### What is being asked
Within the listing below, how many lines contain the word "Overview"? Answer with the number only.

═══ Dataset records ═══

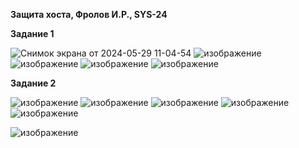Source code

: **Защита хоста, Фролов И.Р., SYS-24**

**Задание 1**

![Снимок экрана от 2024-05-29 11-04-54](https://github.com/beast86m/infobez2/assets/47268167/02996091-29a8-40d1-a165-ce503bf27706)
![изображение](https://github.com/beast86m/infobez2/assets/47268167/1cd86d1a-1b3d-4d55-96df-133f86b327ef)
![изображение](https://github.com/beast86m/infobez2/assets/47268167/3f2d0409-4ebb-49dc-adfa-5dddbcee2177)
![изображение](https://github.com/beast86m/infobez2/assets/47268167/c85f53ca-9e43-43c1-a5f9-95fc9f779e9b)
![изображение](https://github.com/beast86m/infobez2/assets/47268167/a54b724c-2698-448e-a62e-c92accfdfb92)

**Задание 2**

![изображение](https://github.com/beast86m/infobez2/assets/47268167/2acb2b3a-292a-47f6-949c-8111decd778d)
![изображение](https://github.com/beast86m/infobez2/assets/47268167/2f5dc5a8-1be2-4257-8cdd-e490259735e0)
![изображение](https://github.com/beast86m/infobez2/assets/47268167/f0d8c12b-82a9-4c15-9bdd-004a73fea1f0)
![изображение](https://github.com/beast86m/infobez2/assets/47268167/19ba22d1-1cf2-4818-b459-d93a5eb4a9b5)
![изображение](https://github.com/beast86m/infobez2/assets/47268167/90c341f5-fc35-44b2-8966-03f152a8f8d4)

![изображение](https://github.com/beast86m/infobez2/assets/47268167/8aced1dc-42ec-4dac-8632-a337009a17d1)

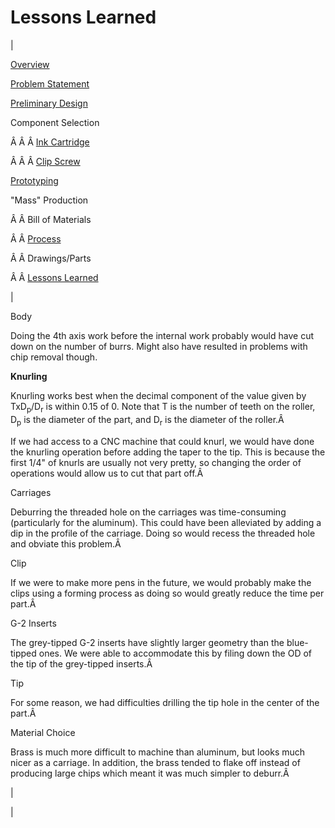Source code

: <head>
<meta name="generator" content="HTML Tidy for Linux (vers 25 March 2009), see www.w3.org">
  <meta http-equiv="Content-Type" content="text/html; charset=us-ascii">

  <title>Lessons Learned</title>
  <style type="text/css">
span.c8 {font-size: 120%; font-weight: bold}
  div.c7 {font-weight: bold}
  span.c6 {font-size: 120%}
  div.c5 {color: #666666}
  span.c4 {background-color:transparent}
  a.c3 {background-color:transparent}
  div.c2 {font-family:arial,sans-serif;font-size:13px}
  span.c1 {color: #666666}
  </style>

</head>

# Lessons Learned

| 
  

[Overview](https://sites.google.com/site/tayloredwardpeterson/projects/abetterpen)

  

[Problem Statement](https://sites.google.com/site/tayloredwardpeterson/projects/abetterpen/problemstatement)

  

[Preliminary Design](https://sites.google.com/site/tayloredwardpeterson/projects/abetterpen/preliminarydesign)

  

 Component Selection 

 Â Â Â [Ink Cartridge](https://sites.google.com/site/tayloredwardpeterson/projects/abetterpen/cartridgeselection)

 Â Â Â [Clip Screw](https://sites.google.com/site/tayloredwardpeterson/projects/abetterpen/clipscrewselection)

  

[Prototyping](https://sites.google.com/site/tayloredwardpeterson/projects/abetterpen/alphaprototype)

  

 "Mass" Production 

 Â Â Bill of Materials 

 Â Â [Process](https://sites.google.com/site/tayloredwardpeterson/projects/abetterpen/process)

 Â Â Drawings/Parts 

 Â Â [Lessons Learned](https://sites.google.com/site/tayloredwardpeterson/projects/abetterpen/lessonslearned)

 | 

Body

  

 Doing the 4th axis work before the internal work probably would have cut down on the number of burrs. Might also have resulted in problems with chip removal though. 

  

**Knurling**
  

 Knurling works best when the decimal component of the value given by TxD<sub>p</sub>/D<sub>r</sub> is within 0.15 of 0. Note that T is the number of teeth on the roller, D<sub>p</sub> is the diameter of the part, and D<sub>r</sub> is the diameter of the roller.Â 

  

 If we had access to a CNC machine that could knurl, we would have done the knurling operation before adding the taper to the tip. This is because the first 1/4" of knurls are usually not very pretty, so changing the order of operations would allow us to cut that part off.Â 

  

Carriages

  

 Deburring the threaded hole on the carriages was time-consuming (particularly for the aluminum). This could have been alleviated by adding a dip in the profile of the carriage. Doing so would recess the threaded hole and obviate this problem.Â 

  

Clip

  

 If we were to make more pens in the future, we would probably make the clips using a forming process as doing so would greatly reduce the time per part.Â 

  

G-2 Inserts

  

 The grey-tipped G-2 inserts have slightly larger geometry than the blue-tipped ones. We were able to accommodate this by filing down the OD of the tip of the grey-tipped inserts.Â 

  

Tip

  

 For some reason, we had difficulties drilling the tip hole in the center of the part.Â 

  

Material Choice

  

 Brass is much more difficult to machine than aluminum, but looks much nicer as a carriage. In addition, the brass tended to flake off instead of producing large chips which meant it was much simpler to deburr.Â 

 | 
  

 |

  

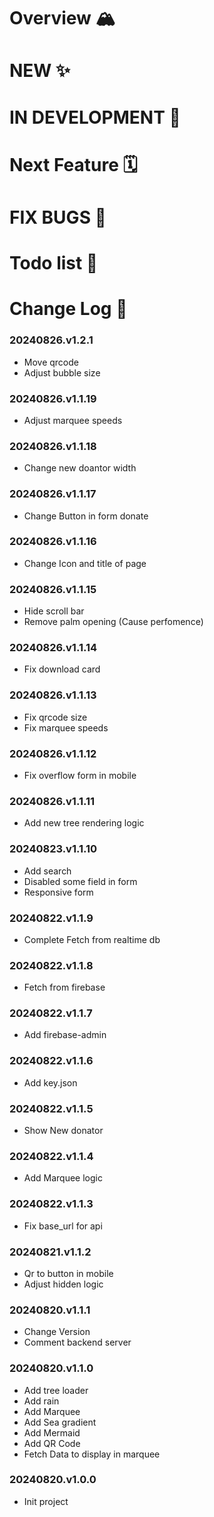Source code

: # Overview 🏔️

# NEW ✨

# IN DEVELOPMENT  🚧

# Next Feature 🗓️

# FIX BUGS 🐞

# Todo list 📝

# Change Log  🔁



### 20240826.v1.2.1
- Move qrcode 
- Adjust bubble size

### 20240826.v1.1.19
- Adjust marquee speeds

### 20240826.v1.1.18
- Change new doantor width

### 20240826.v1.1.17
- Change Button in form donate

### 20240826.v1.1.16
- Change Icon and title of page

### 20240826.v1.1.15
- Hide scroll bar
- Remove palm opening (Cause perfomence)

### 20240826.v1.1.14
- Fix download card

### 20240826.v1.1.13
- Fix qrcode size 
- Fix marquee speeds

### 20240826.v1.1.12
- Fix overflow form in mobile

### 20240826.v1.1.11
- Add new tree rendering logic

### 20240823.v1.1.10
- Add search
- Disabled some field in form
- Responsive form

### 20240822.v1.1.9
- Complete Fetch from realtime db
  
### 20240822.v1.1.8
- Fetch from firebase

### 20240822.v1.1.7
- Add firebase-admin

### 20240822.v1.1.6
- Add key.json

### 20240822.v1.1.5
- Show New donator
  
### 20240822.v1.1.4
- Add Marquee logic

### 20240822.v1.1.3
- Fix base_url for api

### 20240821.v1.1.2
- Qr to button in mobile
- Adjust hidden logic
   

### 20240820.v1.1.1
- Change Version
- Comment backend server

### 20240820.v1.1.0
- Add tree loader 
- Add rain
- Add Marquee
- Add Sea gradient
- Add Mermaid
- Add QR Code
- Fetch Data to display in marquee

### 20240820.v1.0.0
- Init project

═══

### Your solution
2